How does Void relate to your story (if it does at all?) 

There’s a song on there called “Pornocopia" that was just about being broken up really, really hard (with the girl I was telling you about with the pregnancy.)  I kinda just treated women as an object for a couple of years of my life. I know I  hurt a lot of people. I would sleep with girls that had boyfriends, I didn’t care about anything. I was shit. I’ve hurt a lot of people’s feelings, and as much as I can, I’ve gone back trying to apologize, tried to mend bridges. Sometimes I can’t, sometimes those bridges are burned forever and I really messed up people’s lives because of it. That’s something that I’d have to live with forever but it was because someone else fucked with me so hard. 

There’s another song that’s really short called “Humaphobia”. It’s how I’m so scared for state of human beings and how we treat each other in the world, how it’s seemingly crumbling around us. It stretches everywhere from how police treat people to how we treat people of different races. The world is not going to change. Especially if we don’t make a change. So for me, I have tried to be a less judgmental person, more open minded, not giving a shit about like what jeans someone’s wearing or tee shirt. That shit doesn’t fucking matter. I try to lead by example. It’s honestly the state of the world scares me. Police brutality cases are just a small side of it and judging people and this is something that scares the shit out of me man. Nothing’s going to happen if we don’t make a change. There’s no reset button. It’s not going to get better but just worse. It’s something on my mind, I’m always thinking about it. It freaks me out. Here’s the deal. We are the generation (laughs) I mean I’m older than you guys but we are part of the generation where everyone looks at and goes “Oh you guys are fuck ups”, “You guys are below it” We are part of a generation of owning more businesses, being in more touch of the earth, like we are a generation literally are kind of and can even more change the world. I am pretty proud of the generation we are in. Everyone needs to keep going. We need to keep pushing and going, and teach your future generations on what you did and about the shitty generations before us. You can write our wrongs, it’s not too far gone, it never is. This is another reason why I tell kids to change shit. Stop being so fucking judgmental in your high school, stop being a bully, be friends with people. Make people feel welcome. That’s something that’s always on my mind, especially going to high schools I’m like “Holy Fuck”. I talk to so many kids, and they say “I get bullied in high school because I wear black tee shirts and stuff” and it’s sometimes you can’t do anything about it.

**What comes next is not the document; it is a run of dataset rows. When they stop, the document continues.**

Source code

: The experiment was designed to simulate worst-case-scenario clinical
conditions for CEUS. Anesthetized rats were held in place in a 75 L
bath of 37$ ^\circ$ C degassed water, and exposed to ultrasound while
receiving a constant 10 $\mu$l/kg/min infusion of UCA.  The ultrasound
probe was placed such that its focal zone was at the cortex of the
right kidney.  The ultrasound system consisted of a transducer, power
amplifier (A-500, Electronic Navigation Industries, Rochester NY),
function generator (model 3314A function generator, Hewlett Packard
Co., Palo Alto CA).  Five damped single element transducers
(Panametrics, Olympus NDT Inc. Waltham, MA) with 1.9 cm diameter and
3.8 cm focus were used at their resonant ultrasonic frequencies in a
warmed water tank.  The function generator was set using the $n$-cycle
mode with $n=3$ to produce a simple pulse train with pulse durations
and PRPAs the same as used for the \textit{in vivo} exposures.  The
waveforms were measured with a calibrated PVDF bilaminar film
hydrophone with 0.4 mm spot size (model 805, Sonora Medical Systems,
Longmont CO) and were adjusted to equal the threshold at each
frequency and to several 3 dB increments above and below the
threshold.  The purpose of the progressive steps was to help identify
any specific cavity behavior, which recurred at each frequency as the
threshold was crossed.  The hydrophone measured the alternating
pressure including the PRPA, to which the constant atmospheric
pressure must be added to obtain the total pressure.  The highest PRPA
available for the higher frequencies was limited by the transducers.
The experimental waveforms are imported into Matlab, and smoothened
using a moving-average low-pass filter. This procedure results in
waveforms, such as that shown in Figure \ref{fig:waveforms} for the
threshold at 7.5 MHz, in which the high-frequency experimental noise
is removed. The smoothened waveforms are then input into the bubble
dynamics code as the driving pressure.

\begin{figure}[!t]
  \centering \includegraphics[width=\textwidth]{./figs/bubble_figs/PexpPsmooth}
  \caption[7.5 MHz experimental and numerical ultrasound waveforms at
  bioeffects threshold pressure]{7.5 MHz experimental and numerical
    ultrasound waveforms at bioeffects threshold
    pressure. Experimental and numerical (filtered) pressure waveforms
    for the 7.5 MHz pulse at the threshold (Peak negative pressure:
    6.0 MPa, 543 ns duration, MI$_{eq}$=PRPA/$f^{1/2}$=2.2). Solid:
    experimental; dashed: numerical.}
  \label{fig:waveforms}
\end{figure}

Like dude, put your head down and finish school, and when you get out man, who listen to my band, and go to shows, “You’re cool here man”, this is the place to be! These are constantly things on my mind man. This scene has so much acceptance. No one is cool here, You’re here because you are not cool. We are the other people. There’s no judgement here, y’kno?

“Personal Cross” was something on the softer side of Void but definitely on the emotional side. Let’s talk about that. 

“Personal Cross” is about being your own savior in situations, so often that people wallow in problems, and wait for other people, religion- and this is not me knocking on religion or god. Someone asked me the other day about how “Personal Cross” is an anti god song and it’s not, not at all but kids wait and sit around for someone else to pull them out of their problems. They are your problems and you have to be your own personal savior. You got to find strength in yourself to dig yourself out of your grave. NO one is coming to save you except for you. You assume people will come save you. It’s not simple as that. 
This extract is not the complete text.